Home Jester's Courtroom Delay at Toll Brings Lawsuit
Delay at Toll Brings Lawsuit Print
Thursday, April 28 2011

Two brothers are suing the Florida Department of Transportation (FDOT) alleging that toll collectors "unlawfully detained motorists and passengers" when they paid with big bills.
According to news reports, Lakeland (FL) resident Joel Chandler started noticing that toll collectors made him wait as they filled out a form with the make, model and tag number of his car when he paid with larger bills.  The lawsuit states toll booth operators throughout Florida over the past four years collected personal information about motorists paying with $20, $50 and $100 bills before they could leave.  In some cases, the procedure was done for bills as low as $5, according to the lawsuit.
After months of requesting public records and asking questions, Chandler and his brother, Robert, claim they've uncovered a policy that ostensibly was in place to help investigate instances of counterfeit currency but violated constitutional rights.  The Chandler brothers claim their goal in filing the lawsuit is to have a federal judge declare the policy unconstitutional so it can never be reinstated.

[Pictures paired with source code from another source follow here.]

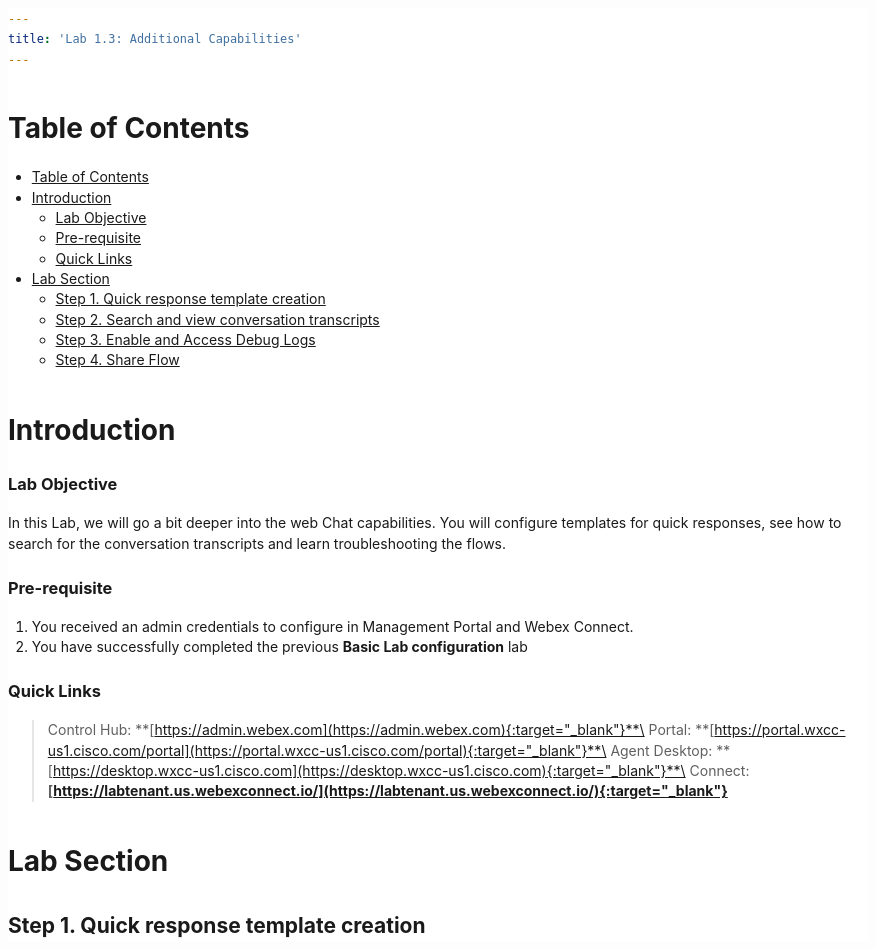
 ```yaml
---
title: 'Lab 1.3: Additional Capabilities'
---
```



# Table of Contents
- [Table of Contents](#table-of-contents)
- [Introduction](#introduction)
    - [Lab Objective](#lab-objective)
    - [Pre-requisite](#pre-requisite)
    - [Quick Links](#quick-links)
- [Lab Section](#lab-section)
  - [Step 1. Quick response template creation](#step-1-quick-response-template-creation)
  - [Step 2. Search and view conversation transcripts](#step-2-search-and-view-conversation-transcripts)
  - [Step 3. Enable and Access Debug Logs](#step-3-enable-and-access-debug-logs)
  - [Step 4. Share Flow](#step-4-share-flow)



# Introduction

### Lab Objective

In this Lab, we will go a bit deeper into the web Chat capabilities. You will configure templates for quick responses, see how to search for the conversation transcripts and learn troubleshooting the flows.


### Pre-requisite

1. You received an admin credentials to configure in Management Portal and Webex Connect.
2. You have successfully completed the previous **Basic Lab configuration** lab

### Quick Links

> Control Hub: **[https://admin.webex.com](https://admin.webex.com){:target="_blank"}**\
> Portal: **[https://portal.wxcc-us1.cisco.com/portal](https://portal.wxcc-us1.cisco.com/portal){:target="_blank"}**\
> Agent Desktop: **[https://desktop.wxcc-us1.cisco.com](https://desktop.wxcc-us1.cisco.com){:target="_blank"}**\
> Connect: **[https://labtenant.us.webexconnect.io/](https://labtenant.us.webexconnect.io/){:target="_blank"}**

# Lab Section

## Step 1. Quick response template creation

"It is unconstitutional, and it is illegal to detain somebody against their will without lawful authority," said Joel Chandler. "What they are doing is something that even police officers don't have the authority to do."
The Chandlers say they weren't eager to file the lawsuit, but FDOT officials were evasive and uncooperative for months. Joel Chandler, however, is no stranger to lawsuits, having previously sued the Polk County School District and Lakeland Police Department in unrelated cases.  He said he has also pursued lawsuits against other public agencies throughout the state.
"I genuinely believe that government works best when it is transparent," said Chandler, who works as a consultant for office equipment dealers.
The Florida Attorney General's Office is representing the FDOT officials named in the lawsuit. Jennifer Krell, an agency spokeswoman, wouldn't comment on the pending litigation.  The motions state the practice was suspended on July 22, 2010, and there is no indication that it will be reinstated.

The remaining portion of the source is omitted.